HTML and CSS Reference
In-Depth Information
To test if the browser supports Web Workers, use the following feature-detect for the
Worker API:
var webworkers_support = !!window.Worker;
Now let's build a simple Web Workers demo. We'll initialize a large two-dimensional
array with random numbers, a task that may take long enough to cause a noticeable
UI delay. (You might use such a 2D array of random numbers to represent random
pixels in a canvas element; see Chapter 9 .) Two nested for loops do the trick:
var data = [];
for (var i=0; i<1500; i++) {
data[i] = [];
for (var j=0; j<1500; j++) {
data[i][j] = Math.random();
}
}
There's nothing particularly exciting going on here. Such an array, with 2.25 million
(1500 × 1500) operations to initialize it, may very well lock up the UI for anywhere
from 2 to 30 seconds, depending on browser and device capability.
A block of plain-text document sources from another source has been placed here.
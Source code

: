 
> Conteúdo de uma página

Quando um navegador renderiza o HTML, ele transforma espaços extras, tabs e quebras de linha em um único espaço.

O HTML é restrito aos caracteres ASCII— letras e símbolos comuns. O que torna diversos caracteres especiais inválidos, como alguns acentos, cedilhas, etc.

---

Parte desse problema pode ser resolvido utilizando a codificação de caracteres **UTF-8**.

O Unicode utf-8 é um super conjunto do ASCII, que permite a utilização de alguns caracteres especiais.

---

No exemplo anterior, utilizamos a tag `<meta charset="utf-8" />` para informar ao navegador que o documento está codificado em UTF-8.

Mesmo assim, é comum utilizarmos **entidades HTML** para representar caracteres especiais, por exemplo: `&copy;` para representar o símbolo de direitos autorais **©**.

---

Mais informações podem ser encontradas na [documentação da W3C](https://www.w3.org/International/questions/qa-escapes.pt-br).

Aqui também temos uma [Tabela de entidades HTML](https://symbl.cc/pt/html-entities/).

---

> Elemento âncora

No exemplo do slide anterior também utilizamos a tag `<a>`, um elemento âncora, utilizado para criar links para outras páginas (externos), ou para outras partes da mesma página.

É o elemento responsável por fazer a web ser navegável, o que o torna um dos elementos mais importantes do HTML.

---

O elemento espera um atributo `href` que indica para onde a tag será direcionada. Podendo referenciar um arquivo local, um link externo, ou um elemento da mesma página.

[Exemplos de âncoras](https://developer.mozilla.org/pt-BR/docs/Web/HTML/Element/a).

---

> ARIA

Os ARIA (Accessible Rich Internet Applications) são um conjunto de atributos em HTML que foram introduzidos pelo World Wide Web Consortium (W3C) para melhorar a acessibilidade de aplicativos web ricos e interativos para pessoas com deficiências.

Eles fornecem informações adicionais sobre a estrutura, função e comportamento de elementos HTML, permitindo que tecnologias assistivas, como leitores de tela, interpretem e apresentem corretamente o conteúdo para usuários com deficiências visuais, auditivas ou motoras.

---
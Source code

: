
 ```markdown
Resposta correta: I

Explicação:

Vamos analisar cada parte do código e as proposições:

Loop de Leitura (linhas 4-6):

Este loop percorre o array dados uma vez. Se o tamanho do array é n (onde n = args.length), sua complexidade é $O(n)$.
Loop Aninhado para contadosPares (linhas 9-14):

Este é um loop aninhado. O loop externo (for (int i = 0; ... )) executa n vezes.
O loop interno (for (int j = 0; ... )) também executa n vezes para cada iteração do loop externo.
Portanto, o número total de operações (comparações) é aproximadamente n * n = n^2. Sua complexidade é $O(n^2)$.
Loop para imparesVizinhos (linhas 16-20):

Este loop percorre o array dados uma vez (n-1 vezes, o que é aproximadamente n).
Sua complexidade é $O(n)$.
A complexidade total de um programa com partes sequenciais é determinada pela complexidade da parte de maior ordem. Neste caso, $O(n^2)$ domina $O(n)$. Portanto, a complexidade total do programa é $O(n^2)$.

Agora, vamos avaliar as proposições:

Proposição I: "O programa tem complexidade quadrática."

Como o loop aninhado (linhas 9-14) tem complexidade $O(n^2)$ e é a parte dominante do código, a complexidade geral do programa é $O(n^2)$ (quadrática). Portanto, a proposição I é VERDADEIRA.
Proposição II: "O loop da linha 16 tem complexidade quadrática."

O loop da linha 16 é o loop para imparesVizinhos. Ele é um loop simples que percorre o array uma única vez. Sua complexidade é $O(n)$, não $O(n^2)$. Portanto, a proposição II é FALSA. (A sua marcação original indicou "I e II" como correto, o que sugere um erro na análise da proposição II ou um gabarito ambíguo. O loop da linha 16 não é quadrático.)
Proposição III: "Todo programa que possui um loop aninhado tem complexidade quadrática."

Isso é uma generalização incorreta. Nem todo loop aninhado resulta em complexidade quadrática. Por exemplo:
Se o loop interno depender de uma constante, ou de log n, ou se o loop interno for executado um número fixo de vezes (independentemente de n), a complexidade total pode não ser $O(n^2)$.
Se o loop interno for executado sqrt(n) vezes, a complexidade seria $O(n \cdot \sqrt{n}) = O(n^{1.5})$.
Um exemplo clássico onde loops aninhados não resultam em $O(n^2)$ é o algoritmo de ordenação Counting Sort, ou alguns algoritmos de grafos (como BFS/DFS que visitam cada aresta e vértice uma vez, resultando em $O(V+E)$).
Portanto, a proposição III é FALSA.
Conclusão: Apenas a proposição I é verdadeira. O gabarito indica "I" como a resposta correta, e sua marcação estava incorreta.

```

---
A more graceful way to handle this, without locking the UI, is to put such an operation
into a separate thread—a Web Worker—and simply wait to be notified of it finishing
before continuing.
To do this, put the above code into a separate file (called, for instance, init_array.js )
and wrap the code in an onmessage event handler:
self.onmessage = function(evt) {
var data = [];
for (var i=0; i<1500; i++) {
data[i] = [];
for (var j=0; j<1500; j++) {
data[i][j] = Math.random();
}
}
self.postMessage (data);
data = null; // unassign our copy of the data now, to free up memory
};
This is the code for the Web Worker. The code first tells the worker to listen for the
message event, which lets the worker know when to start. Once started, the worker
performs the long-running computation. Finally, the worker sends back a message (the
data array in our example), using postMessage(...) , to the main page. Workers can
also be started by other workers, and the communication works exactly the same.